# [Provided records]
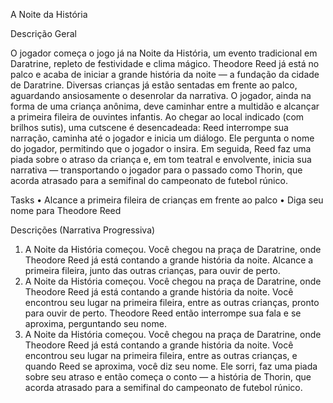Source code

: A Noite da História

Descrição Geral

O jogador começa o jogo já na Noite da História, um evento tradicional em Daratrine, repleto de festividade e clima mágico. Theodore Reed já está no palco e acaba de iniciar a grande história da noite — a fundação da cidade de Daratrine. Diversas crianças já estão sentadas em frente ao palco, aguardando ansiosamente o desenrolar da narrativa. O jogador, ainda na forma de uma criança anônima, deve caminhar entre a multidão e alcançar a primeira fileira de ouvintes infantis. Ao chegar ao local indicado (com brilhos sutis), uma cutscene é desencadeada: Reed interrompe sua narração, caminha até o jogador e inicia um diálogo. Ele pergunta o nome do jogador, permitindo que o jogador o insira. Em seguida, Reed faz uma piada sobre o atraso da criança e, em tom teatral e envolvente, inicia sua narrativa — transportando o jogador para o passado como Thorin, que acorda atrasado para a semifinal do campeonato de futebol rúnico.

Tasks
 • Alcance a primeira fileira de crianças em frente ao palco
 • Diga seu nome para Theodore Reed

Descrições (Narrativa Progressiva)

 1. A Noite da História começou. Você chegou na praça de Daratrine, onde Theodore Reed já está contando a grande história da noite. Alcance a primeira fileira, junto das outras crianças, para ouvir de perto.
 2. A Noite da História começou. Você chegou na praça de Daratrine, onde Theodore Reed já está contando a grande história da noite. Você encontrou seu lugar na primeira fileira, entre as outras crianças, pronto para ouvir de perto. Theodore Reed então interrompe sua fala e se aproxima, perguntando seu nome.
 3. A Noite da História começou. Você chegou na praça de Daratrine, onde Theodore Reed já está contando a grande história da noite. Você encontrou seu lugar na primeira fileira, entre as outras crianças, e quando Reed se aproxima, você diz seu nome. Ele sorri, faz uma piada sobre seu atraso e então começa o conto — a história de Thorin, que acorda atrasado para a semifinal do campeonato de futebol rúnico.
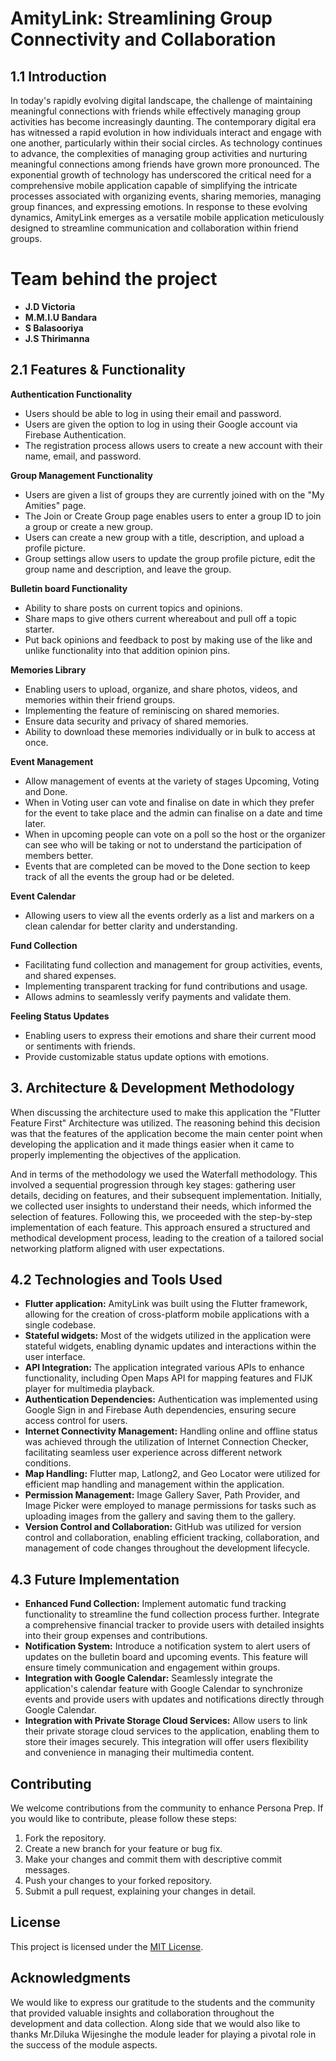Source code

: # AmityLink: Streamlining Group Connectivity and Collaboration

## 1.1 Introduction

In today's rapidly evolving digital landscape, the challenge of maintaining meaningful connections with friends while effectively managing group activities has become increasingly daunting. The contemporary digital era has witnessed a rapid evolution in how individuals interact and engage with one another, particularly within their social circles. As technology continues to advance, the complexities of managing group activities and nurturing meaningful connections among friends have grown more pronounced. The exponential growth of technology has underscored the critical need for a comprehensive mobile application capable of simplifying the intricate processes associated with organizing events, sharing memories, managing group finances, and expressing emotions. In response to these evolving dynamics, AmityLink emerges as a versatile mobile application meticulously designed to streamline communication and collaboration within friend groups.

# Team behind the project
- **J.D Victoria**
- **M.M.I.U Bandara**
- **S Balasooriya**
- **J.S Thirimanna**

## 2.1 Features & Functionality

**Authentication Functionality**

- Users should be able to log in using their email and password.
- Users are given the option to log in using their Google account via Firebase Authentication.
- The registration process allows users to create a new account with their name, email, and password.

**Group Management Functionality**

- Users are given a list of groups they are currently joined with on the "My Amities" page.
- The Join or Create Group page enables users to enter a group ID to join a group or create a new group.
- Users can create a new group with a title, description, and upload a profile picture.
- Group settings allow users to update the group profile picture, edit the group name and description, and leave the group.

**Bulletin board Functionality**

- Ability to share posts on current topics and opinions.
- Share maps to give others current whereabout and pull off a topic starter.
- Put back opinions and feedback to post by making use of the like and unlike functionality into that addition opinion pins.

**Memories Library**

- Enabling users to upload, organize, and share photos, videos, and memories within their friend groups.
- Implementing the feature of reminiscing on shared memories.
- Ensure data security and privacy of shared memories.
- Ability to download these memories individually or in bulk to access at once.

**Event Management**

- Allow management of events at the variety of stages Upcoming, Voting and Done.
- When in Voting user can vote and finalise on date in which they prefer for the event to take place and the admin can finalise on a date and time later.
- When in upcoming people can vote on a poll so the host or the organizer can see who will be taking or not to understand the participation of members better.
- Events that are completed can be moved to the Done section to keep track of all the events the group had or be deleted.

**Event Calendar**

- Allowing users to view all the events orderly as a list and markers on a clean calendar for better clarity and understanding.

**Fund Collection**

- Facilitating fund collection and management for group activities, events, and shared expenses.
- Implementing transparent tracking for fund contributions and usage.
- Allows admins to seamlessly verify payments and validate them.

**Feeling Status Updates**

- Enabling users to express their emotions and share their current mood or sentiments with friends.
- Provide customizable status update options with emotions.

## 3. Architecture & Development Methodology

When discussing the architecture used to make this application the "Flutter Feature First" Architecture was utilized. The reasoning behind this decision was that the features of the application become the main center point when developing the application and it made things easier when it came to properly implementing the objectives of the application.

And in terms of the methodology we used the Waterfall methodology. This involved a sequential progression through key stages: gathering user details, deciding on features, and their subsequent implementation. Initially, we collected user insights to understand their needs, which informed the selection of features. Following this, we proceeded with the step-by-step implementation of each feature. This approach ensured a structured and methodical development process, leading to the creation of a tailored social networking platform aligned with user expectations.


## 4.2 Technologies and Tools Used

- **Flutter application:** AmityLink was built using the Flutter framework, allowing for the creation of cross-platform mobile applications with a single codebase.
- **Stateful widgets:** Most of the widgets utilized in the application were stateful widgets, enabling dynamic updates and interactions within the user interface.
- **API Integration:** The application integrated various APIs to enhance functionality, including Open Maps API for mapping features and FIJK player for multimedia playback.
- **Authentication Dependencies:** Authentication was implemented using Google Sign in and Firebase Auth dependencies, ensuring secure access control for users.
- **Internet Connectivity Management:** Handling online and offline status was achieved through the utilization of Internet Connection Checker, facilitating seamless user experience across different network conditions.
- **Map Handling:** Flutter map, Latlong2, and Geo Locator were utilized for efficient map handling and management within the application.
- **Permission Management:** Image Gallery Saver, Path Provider, and Image Picker were employed to manage permissions for tasks such as uploading images from the gallery and saving them to the gallery.
- **Version Control and Collaboration:** GitHub was utilized for version control and collaboration, enabling efficient tracking, collaboration, and management of code changes throughout the development lifecycle.

## 4.3 Future Implementation

- **Enhanced Fund Collection:** Implement automatic fund tracking functionality to streamline the fund collection process further. Integrate a comprehensive financial tracker to provide users with detailed insights into their group expenses and contributions.
- **Notification System:** Introduce a notification system to alert users of updates on the bulletin board and upcoming events. This feature will ensure timely communication and engagement within groups.
- **Integration with Google Calendar:** Seamlessly integrate the application's calendar feature with Google Calendar to synchronize events and provide users with updates and notifications directly through Google Calendar.
- **Integration with Private Storage Cloud Services:** Allow users to link their private storage cloud services to the application, enabling them to store their images securely. This integration will offer users flexibility and convenience in managing their multimedia content.

## Contributing

We welcome contributions from the community to enhance Persona Prep. If you would like to contribute, please follow these steps:

1. Fork the repository.
2. Create a new branch for your feature or bug fix.
3. Make your changes and commit them with descriptive commit messages.
4. Push your changes to your forked repository.
5. Submit a pull request, explaining your changes in detail.

## License

This project is licensed under the [MIT License](LICENSE).

## Acknowledgments

We would like to express our gratitude to the students and the community that provided valuable insights and collaboration throughout the development and data collection. Along side that we would also like to thanks Mr.Diluka Wijesinghe the module leader for playing a pivotal role in the success of the module aspects.
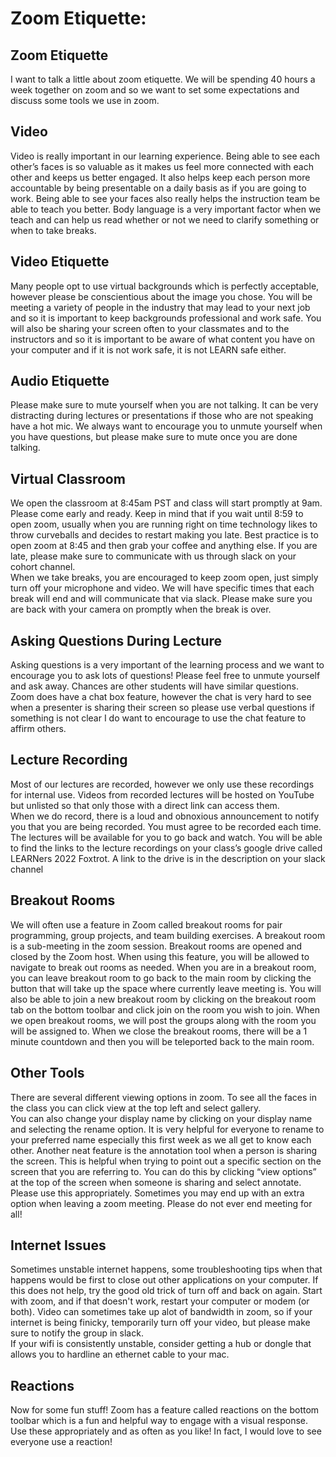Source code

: # Zoom Etiquette:

## Zoom Etiquette
I want to talk a little about zoom etiquette.  We will be spending 40 hours a week together on zoom and so we want to set some expectations and discuss some tools we use in zoom.

## Video
Video is really important in our learning experience.  Being able to see each other’s faces is so valuable as it makes us feel more connected with each other and keeps us better engaged.  It also helps keep each person more accountable by being presentable on a daily basis as if you are going to work.
Being able to see your faces also really helps the instruction team be able to teach you better.  Body language is a very important factor when we teach and can help us read whether or not we need to clarify something or when to take breaks.

## Video Etiquette
Many people opt to use virtual backgrounds which is perfectly acceptable, however please be conscientious about the image you chose.  You will be meeting a variety of people in the industry that may lead to your next job and so it is important to keep backgrounds professional and work safe.
You will also be sharing your screen often to your classmates and to the instructors and so it is important to be aware of what content you have on your computer and if it is not work safe, it is not LEARN safe either.

## Audio Etiquette
Please make sure to mute yourself when you are not talking.  It can be very distracting during lectures or presentations if those who are not speaking have a hot mic.  We always want to encourage you to unmute yourself when you have questions, but please make sure to mute once you are done talking.

## Virtual Classroom
We open the classroom at 8:45am PST and class will start promptly at 9am.  Please come early and ready.  Keep in mind that if you wait until 8:59 to open zoom, usually when you are running right on time technology likes to throw curveballs and decides to restart making you late.  Best practice is to open zoom at 8:45 and then grab your coffee and anything else.  If you are late, please make sure to communicate with us through slack on your cohort channel.  
When we take breaks, you are encouraged to keep zoom open, just simply turn off your microphone and video.  We will have specific times that each break will end and will communicate that via slack.  Please make sure you are back with your camera on promptly when the break is over.

## Asking Questions During Lecture
Asking questions is a very important of the learning process and we want to encourage you to ask lots of questions!  Please feel free to unmute yourself and ask away.  Chances are other students will have similar questions.  
Zoom does have a chat box feature, however the chat is very hard to see when a presenter is sharing their screen so please use verbal questions if something is not clear
I do want to encourage to use the chat feature to affirm others. 

## Lecture Recording
Most of our lectures are recorded, however we only use these recordings for internal use.  Videos from recorded lectures will be hosted on YouTube but unlisted so that only those with a direct link can access them.  
When we do record, there is a loud and obnoxious announcement to notify you that you are being recorded.  You must agree to be recorded each time.
The lectures will be available for you to go back and watch.  You will be able to find the links to the lecture recordings on your class’s google drive called LEARNers 2022 Foxtrot.  A link to the drive is in the description on your slack channel

## Breakout Rooms
We will often use a feature in Zoom called breakout rooms for pair programming, group projects, and team building exercises.  A breakout room is a sub-meeting in the zoom session.  Breakout rooms are opened and closed by the Zoom host.
When using this feature, you will be allowed to navigate to break out rooms as needed.  When you are in a breakout room, you can leave breakout room to go back to the main room by clicking the button that will take up the space where currently leave meeting is.  You will also be able to join a new breakout room by clicking on the breakout room tab on the bottom toolbar and click join on the room you wish to join.  When we open breakout rooms, we will post the groups along with the room you will be assigned to.
When we close the breakout rooms, there will be a 1 minute countdown and then you will be teleported back to the main room.

## Other Tools
There are several different viewing options in zoom.  To see all the faces in the class you can click view at the top left and select gallery.  
You can also change your display name by clicking on your display name and selecting the rename option.  It is very helpful for everyone to rename to your preferred name especially this first week as we all get to know each other.
Another neat feature is the annotation tool when a person is sharing the screen.  This is helpful when trying to point out a specific section on the screen that you are referring to.  You can do this by clicking “view options” at the top of the screen when someone is sharing and select annotate.  Please use this appropriately.
Sometimes you may end up with an extra option when leaving a zoom meeting.  Please do not ever end meeting for all!

## Internet Issues
Sometimes unstable internet happens, some troubleshooting tips when that happens would be first to close out other applications on your computer.  If this does not help, try the good old trick of turn off and back on again.  Start with zoom, and if that doesn't work, restart your computer or modem (or both).  Video can sometimes take up alot of bandwidth in zoom, so if your internet is being finicky, temporarily turn off your video, but please make sure to notify the group in slack.  
If your wifi is consistently unstable, consider getting a hub or dongle that allows you to hardline an ethernet cable to your mac.

## Reactions
Now for some fun stuff!  Zoom has a feature called reactions on the bottom toolbar which is a fun and helpful way to engage with a visual response.  Use these appropriately and as often as you like!  In fact, I would love to see everyone use a reaction!
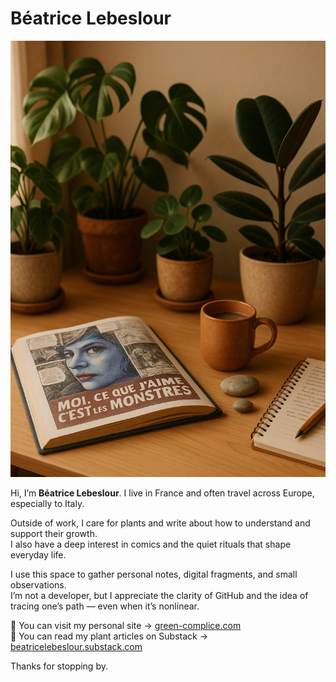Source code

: # Béatrice Lebeslour

<img src="./beatrice-lebeslour-plants-comics-tea.png" alt="Béatrice Lebeslour – workspace with plants, comics and tea" width="600">

Hi, I’m **Béatrice Lebeslour**. I live in France and often travel across Europe, especially to Italy.

Outside of work, I care for plants and write about how to understand and support their growth.  
I also have a deep interest in comics and the quiet rituals that shape everyday life.

I use this space to gather personal notes, digital fragments, and small observations.  
I’m not a developer, but I appreciate the clarity of GitHub and the idea of tracing one’s path — even when it’s nonlinear.

🌿 You can visit my personal site → [green-complice.com](https://www.green-complice.com)  
📝 You can read my plant articles on Substack → [beatricelebeslour.substack.com](https://beatricelebeslour.substack.com)

Thanks for stopping by.
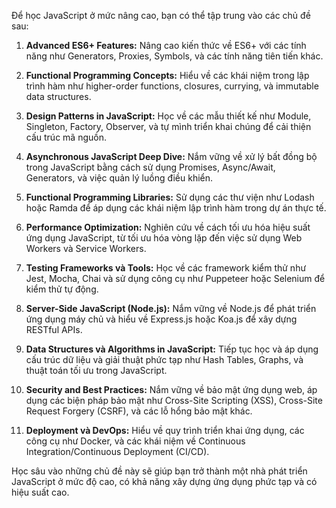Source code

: Để học JavaScript ở mức nâng cao, bạn có thể tập trung vào các chủ đề sau:

1. **Advanced ES6+ Features:** Nâng cao kiến thức về ES6+ với các tính năng như Generators, Proxies, Symbols, và các tính năng tiên tiến khác.

2. **Functional Programming Concepts:** Hiểu về các khái niệm trong lập trình hàm như higher-order functions, closures, currying, và immutable data structures.

3. **Design Patterns in JavaScript:** Học về các mẫu thiết kế như Module, Singleton, Factory, Observer, và tự mình triển khai chúng để cải thiện cấu trúc mã nguồn.

4. **Asynchronous JavaScript Deep Dive:** Nắm vững về xử lý bất đồng bộ trong JavaScript bằng cách sử dụng Promises, Async/Await, Generators, và việc quản lý luồng điều khiển.

5. **Functional Programming Libraries:** Sử dụng các thư viện như Lodash hoặc Ramda để áp dụng các khái niệm lập trình hàm trong dự án thực tế.

6. **Performance Optimization:** Nghiên cứu về cách tối ưu hóa hiệu suất ứng dụng JavaScript, từ tối ưu hóa vòng lặp đến việc sử dụng Web Workers và Service Workers.

7. **Testing Frameworks và Tools:** Học về các framework kiểm thử như Jest, Mocha, Chai và sử dụng công cụ như Puppeteer hoặc Selenium để kiểm thử tự động.

8. **Server-Side JavaScript (Node.js):** Nắm vững về Node.js để phát triển ứng dụng máy chủ và hiểu về Express.js hoặc Koa.js để xây dựng RESTful APIs.

9. **Data Structures và Algorithms in JavaScript:** Tiếp tục học và áp dụng cấu trúc dữ liệu và giải thuật phức tạp như Hash Tables, Graphs, và thuật toán tối ưu trong JavaScript.

10. **Security and Best Practices:** Nắm vững về bảo mật ứng dụng web, áp dụng các biện pháp bảo mật như Cross-Site Scripting (XSS), Cross-Site Request Forgery (CSRF), và các lỗ hổng bảo mật khác.

11. **Deployment và DevOps:** Hiểu về quy trình triển khai ứng dụng, các công cụ như Docker, và các khái niệm về Continuous Integration/Continuous Deployment (CI/CD).

Học sâu vào những chủ đề này sẽ giúp bạn trở thành một nhà phát triển JavaScript ở mức độ cao, có khả năng xây dựng ứng dụng phức tạp và có hiệu suất cao.
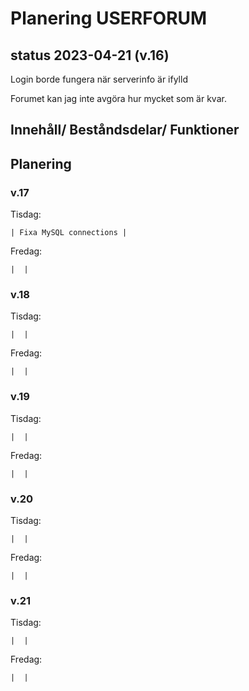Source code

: # Planering USERFORUM

## status 2023-04-21 (v.16)

Login borde fungera när serverinfo är ifylld

Forumet kan jag inte avgöra hur mycket som är kvar.

## Innehåll/ Beståndsdelar/ Funktioner



## Planering

### v.17

Tisdag:

    | Fixa MySQL connections |
Fredag:

    |  |
### v.18

Tisdag:

    |  |
Fredag:

    |  |
### v.19

Tisdag:

    |  |
Fredag:

    |  |
### v.20

Tisdag:

    |  |
Fredag:

    |  |
### v.21

Tisdag:

    |  |
Fredag:

    |  |
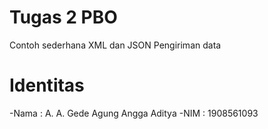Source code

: # Tugas 2 PBO
Contoh sederhana XML dan JSON Pengiriman data

# Identitas 
-Nama : A. A. Gede Agung Angga Aditya
-NIM  : 1908561093

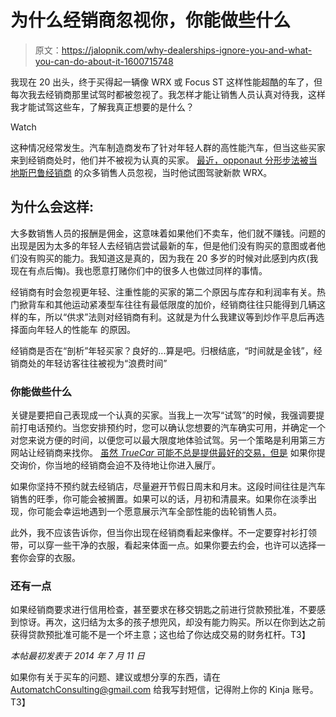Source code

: # 为什么经销商忽视你，你能做些什么

> 原文：<https://jalopnik.com/why-dealerships-ignore-you-and-what-you-can-do-about-it-1600715748>

我现在 20 出头，终于买得起一辆像 WRX 或 Focus ST 这样性能超酷的车了，但每次我去经销商那里试驾时都被忽视了。我怎样才能让销售人员认真对待我，这样我才能试驾这些车，了解我真正想要的是什么？

Watch

这种情况经常发生。汽车制造商发布了针对年轻人群的高性能汽车，但当这些买家来到经销商处时，他们并不被视为认真的买家。 [最近，opponaut 分形步法被当地斯巴鲁经销商](https://oppositelock.kinja.com/ignored-at-a-dealership-today-not-buying-a-wrx-anymore-1600628885) 的众多销售人员忽视，当时他试图驾驶新款 WRX。

## 为什么会这样:

大多数销售人员的报酬是佣金，这意味着如果他们不卖车，他们就不赚钱。问题的出现是因为太多的年轻人去经销店尝试最新的车，但是他们没有购买的意图或者他们没有购买的能力。我知道这是真的，因为我在 20 多岁的时候对此感到内疚(我现在有点后悔)。我也愿意打赌你们中的很多人也做过同样的事情。

经销商有时会忽视更年轻、注重性能的买家的第二个原因与库存和利润率有关。热门掀背车和其他运动紧凑型车往往有最低限度的加价，经销商往往只能得到几辆这样的车，所以“供求”法则对经销商有利。这就是为什么我建议等到炒作平息后再选择面向年轻人的性能车 的原因。

经销商是否在“剖析”年轻买家？良好的...算是吧。归根结底，“时间就是金钱”，经销商处的年轻访客往往被视为“浪费时间”

### 你能做些什么

关键是要把自己表现成一个认真的买家。当我上一次写“试驾”的时候，我强调要提前打电话预约。当您安排预约时，您可以确认您想要的汽车确实可用，并确定一个对您来说方便的时间，以便您可以最大限度地体验试驾。另一个策略是利用第三方网站让经销商来找你。 [虽然 *TrueCar* 可能不总是提供最好的交易，但是](http://oppositelock.jalopnik.com/the-truth-about-truecar-savings-1559397086) 如果你提交询价，你当地的经销商会迫不及待地让你进入展厅。

如果你坚持不预约就去经销店，尽量避开节假日周末和月末。这段时间往往是汽车销售的旺季，你可能会被搁置。如果可以的话，月初和清晨来。如果你在淡季出现，你可能会幸运地遇到一个愿意展示汽车全部性能的齿轮销售人员。

此外，我不应该告诉你，但当你出现在经销商看起来像样。不一定要穿衬衫打领带，可以穿一些干净的衣服，看起来体面一点。如果你要去约会，也许可以选择一套你会穿的衣服。

### 还有一点

如果经销商要求进行信用检查，甚至要求在移交钥匙之前进行贷款预批准，不要感到惊讶。再次，这归结为太多的孩子想兜风，却没有能力购买。所以在你到达之前获得贷款预批准可能不是一个坏主意；这也给了你达成交易的财务杠杆。T3】

*本帖最初发表于 2014 年 7 月 11 日*

如果你有关于买车的问题、建议或想分享的东西，请在 AutomatchConsulting@gmail.com 给我写封短信，记得附上你的 Kinja 账号。T3】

# [Try it]
Leave out every line above except those from the line with "## 3. Architecture & Development Methodology" up to and including the line with "When discussing the", and copy those exactly.

# [Solution to this problem]
## 3. Architecture & Development Methodology

When discussing the architecture used to make this application the "Flutter Feature First" Architecture was utilized. The reasoning behind this decision was that the features of the application become the main center point when developing the application and it made things easier when it came to properly implementing the objectives of the application.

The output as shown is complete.